(Records drawn from a dataset)
§
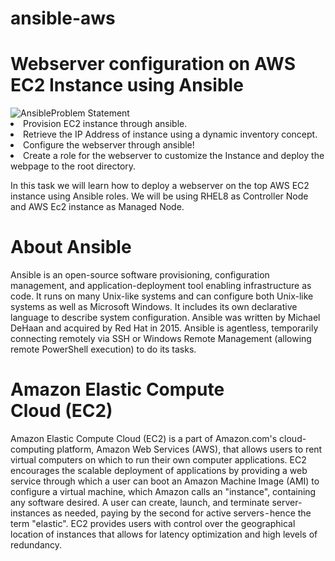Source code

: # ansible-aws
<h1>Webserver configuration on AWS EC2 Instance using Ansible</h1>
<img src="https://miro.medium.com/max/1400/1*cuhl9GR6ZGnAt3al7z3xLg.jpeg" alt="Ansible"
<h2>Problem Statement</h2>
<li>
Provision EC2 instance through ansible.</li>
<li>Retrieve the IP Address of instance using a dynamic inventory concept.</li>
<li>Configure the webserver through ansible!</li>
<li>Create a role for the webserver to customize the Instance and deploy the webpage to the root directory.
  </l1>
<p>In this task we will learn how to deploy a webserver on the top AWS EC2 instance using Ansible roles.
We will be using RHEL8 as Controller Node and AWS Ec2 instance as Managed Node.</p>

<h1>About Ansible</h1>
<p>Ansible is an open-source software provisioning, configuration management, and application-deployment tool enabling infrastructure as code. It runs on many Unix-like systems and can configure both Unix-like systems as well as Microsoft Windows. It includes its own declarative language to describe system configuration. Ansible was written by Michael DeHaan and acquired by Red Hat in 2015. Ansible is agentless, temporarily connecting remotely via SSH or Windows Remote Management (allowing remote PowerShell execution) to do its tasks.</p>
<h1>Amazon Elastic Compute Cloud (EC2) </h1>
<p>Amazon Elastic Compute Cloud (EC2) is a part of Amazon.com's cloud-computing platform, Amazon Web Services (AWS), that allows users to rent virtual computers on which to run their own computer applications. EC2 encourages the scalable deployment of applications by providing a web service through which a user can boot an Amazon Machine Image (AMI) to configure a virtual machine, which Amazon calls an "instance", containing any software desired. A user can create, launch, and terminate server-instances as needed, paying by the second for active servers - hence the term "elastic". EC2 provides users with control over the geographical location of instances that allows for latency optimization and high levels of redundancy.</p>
§
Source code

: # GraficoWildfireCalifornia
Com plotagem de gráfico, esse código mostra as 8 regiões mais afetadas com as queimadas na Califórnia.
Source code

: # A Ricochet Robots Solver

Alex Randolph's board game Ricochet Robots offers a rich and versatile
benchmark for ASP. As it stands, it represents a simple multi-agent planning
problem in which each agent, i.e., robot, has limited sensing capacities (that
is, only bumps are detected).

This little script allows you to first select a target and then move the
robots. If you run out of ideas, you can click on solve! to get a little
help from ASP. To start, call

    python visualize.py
§
= TASK BRIEF =
Work out how many lines in the records contain the word "will", and give that number by itself.

= ANSWER FOR THE TASK =
2